Everybody knows the Chomsky-hierarchy for describing formal languages and big-O notation for describing time and space complexity of a function.
We know, that each class in the Chomsky-hierarchy corresponds to an atomata, that can recognize any language in the corresponding class.
The question is: What is the worst-case time and space complexity of these automatas given any language of the above class?
What I found out already:
Chomksy-3 class, the regular languages can be recognized by an FSM of n-states where n is a finite number. IMO this makes it require O(n) space and O(l) time, where l is the length of the input.
Chomsky-2 class, the context free languages can be recognised by a Non-deterministic pushdown automaton. CYK algorithm run $n^3 * G$ where n is the length of the input and G is the number of rules in the grammar in Chomsky Normal form.
But how much space needed?
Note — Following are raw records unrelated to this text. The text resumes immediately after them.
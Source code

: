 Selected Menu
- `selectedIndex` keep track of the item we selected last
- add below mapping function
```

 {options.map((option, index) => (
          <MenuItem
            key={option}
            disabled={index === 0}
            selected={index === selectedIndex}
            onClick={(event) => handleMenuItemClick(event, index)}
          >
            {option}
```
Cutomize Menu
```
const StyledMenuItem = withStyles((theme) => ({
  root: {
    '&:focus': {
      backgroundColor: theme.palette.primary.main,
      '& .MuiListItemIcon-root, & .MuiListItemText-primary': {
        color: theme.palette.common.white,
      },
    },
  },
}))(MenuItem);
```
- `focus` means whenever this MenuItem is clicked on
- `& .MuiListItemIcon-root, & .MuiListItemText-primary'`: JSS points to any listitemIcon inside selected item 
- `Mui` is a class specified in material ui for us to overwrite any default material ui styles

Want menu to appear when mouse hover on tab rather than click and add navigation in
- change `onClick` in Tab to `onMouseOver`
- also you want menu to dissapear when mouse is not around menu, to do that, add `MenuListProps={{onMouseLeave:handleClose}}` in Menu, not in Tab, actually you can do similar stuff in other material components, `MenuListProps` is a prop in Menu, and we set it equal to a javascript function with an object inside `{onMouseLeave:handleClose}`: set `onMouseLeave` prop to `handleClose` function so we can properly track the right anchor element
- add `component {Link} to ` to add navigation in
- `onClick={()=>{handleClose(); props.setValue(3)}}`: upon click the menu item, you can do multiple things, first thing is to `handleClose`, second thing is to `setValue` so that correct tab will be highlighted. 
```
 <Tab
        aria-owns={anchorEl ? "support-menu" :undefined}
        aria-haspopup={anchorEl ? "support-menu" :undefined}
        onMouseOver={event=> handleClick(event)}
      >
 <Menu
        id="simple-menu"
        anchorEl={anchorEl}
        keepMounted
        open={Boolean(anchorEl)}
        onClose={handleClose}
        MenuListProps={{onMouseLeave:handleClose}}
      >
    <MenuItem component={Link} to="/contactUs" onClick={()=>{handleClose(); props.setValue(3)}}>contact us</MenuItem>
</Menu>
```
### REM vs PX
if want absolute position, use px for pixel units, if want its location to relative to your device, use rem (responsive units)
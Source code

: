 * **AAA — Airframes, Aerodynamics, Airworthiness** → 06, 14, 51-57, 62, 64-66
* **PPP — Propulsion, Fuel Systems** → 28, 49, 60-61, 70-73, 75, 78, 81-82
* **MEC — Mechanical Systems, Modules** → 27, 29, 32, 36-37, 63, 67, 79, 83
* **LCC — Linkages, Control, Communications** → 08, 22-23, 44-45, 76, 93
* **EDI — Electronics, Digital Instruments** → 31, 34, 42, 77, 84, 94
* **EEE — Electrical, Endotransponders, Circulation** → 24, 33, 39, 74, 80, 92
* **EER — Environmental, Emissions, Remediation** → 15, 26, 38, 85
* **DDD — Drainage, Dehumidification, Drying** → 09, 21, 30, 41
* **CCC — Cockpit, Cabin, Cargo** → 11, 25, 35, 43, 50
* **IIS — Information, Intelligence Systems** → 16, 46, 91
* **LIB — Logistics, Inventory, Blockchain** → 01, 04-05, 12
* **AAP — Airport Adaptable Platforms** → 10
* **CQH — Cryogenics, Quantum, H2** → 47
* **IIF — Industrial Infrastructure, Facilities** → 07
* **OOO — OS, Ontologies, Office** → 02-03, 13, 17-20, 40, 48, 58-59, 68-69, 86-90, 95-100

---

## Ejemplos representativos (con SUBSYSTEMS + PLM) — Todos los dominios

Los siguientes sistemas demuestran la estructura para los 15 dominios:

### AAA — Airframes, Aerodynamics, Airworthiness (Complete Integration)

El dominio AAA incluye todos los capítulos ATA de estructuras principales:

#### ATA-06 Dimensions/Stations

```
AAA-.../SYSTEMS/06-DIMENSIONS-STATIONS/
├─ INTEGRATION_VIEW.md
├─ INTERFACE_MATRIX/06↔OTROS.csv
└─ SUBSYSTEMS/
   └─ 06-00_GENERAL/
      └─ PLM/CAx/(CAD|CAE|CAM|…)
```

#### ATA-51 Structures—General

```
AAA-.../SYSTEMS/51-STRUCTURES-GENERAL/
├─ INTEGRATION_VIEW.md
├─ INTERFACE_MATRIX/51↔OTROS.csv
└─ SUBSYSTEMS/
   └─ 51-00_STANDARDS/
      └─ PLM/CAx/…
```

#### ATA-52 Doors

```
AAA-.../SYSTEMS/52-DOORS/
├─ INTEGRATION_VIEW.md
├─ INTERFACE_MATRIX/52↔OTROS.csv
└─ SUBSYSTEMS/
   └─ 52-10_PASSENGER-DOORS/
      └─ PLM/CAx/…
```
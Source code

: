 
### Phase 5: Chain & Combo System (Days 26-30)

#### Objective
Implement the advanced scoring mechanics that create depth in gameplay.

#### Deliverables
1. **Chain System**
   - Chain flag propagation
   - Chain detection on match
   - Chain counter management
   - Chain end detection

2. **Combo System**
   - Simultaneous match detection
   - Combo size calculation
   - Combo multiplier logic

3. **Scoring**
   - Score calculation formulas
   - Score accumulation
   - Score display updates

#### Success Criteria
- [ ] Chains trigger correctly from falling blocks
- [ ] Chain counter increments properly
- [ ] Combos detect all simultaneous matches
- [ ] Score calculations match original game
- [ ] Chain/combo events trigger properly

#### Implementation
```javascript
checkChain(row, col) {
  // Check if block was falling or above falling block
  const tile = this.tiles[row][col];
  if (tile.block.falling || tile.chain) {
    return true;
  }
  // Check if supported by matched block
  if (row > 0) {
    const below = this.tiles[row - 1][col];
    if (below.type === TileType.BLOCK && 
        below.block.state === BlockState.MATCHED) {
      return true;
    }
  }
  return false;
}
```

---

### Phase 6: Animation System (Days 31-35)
Do we have better bounds?
Chomsky-1 class, the context sensitive languages can be recognised by a Linear-bounded non-deterministic Turing machine.
This class seem to depend on the length of the context to be recognised. Maybe in exponential time.
Chomksy-0 class, the recursively enumerable languages can be recognised by Turing machine.
Can anything stated for this class? If not, why? Maybe the $P \stackrel{?}{=} NP$ problem is related.
Are the above statements true?
Please give citations to your answer!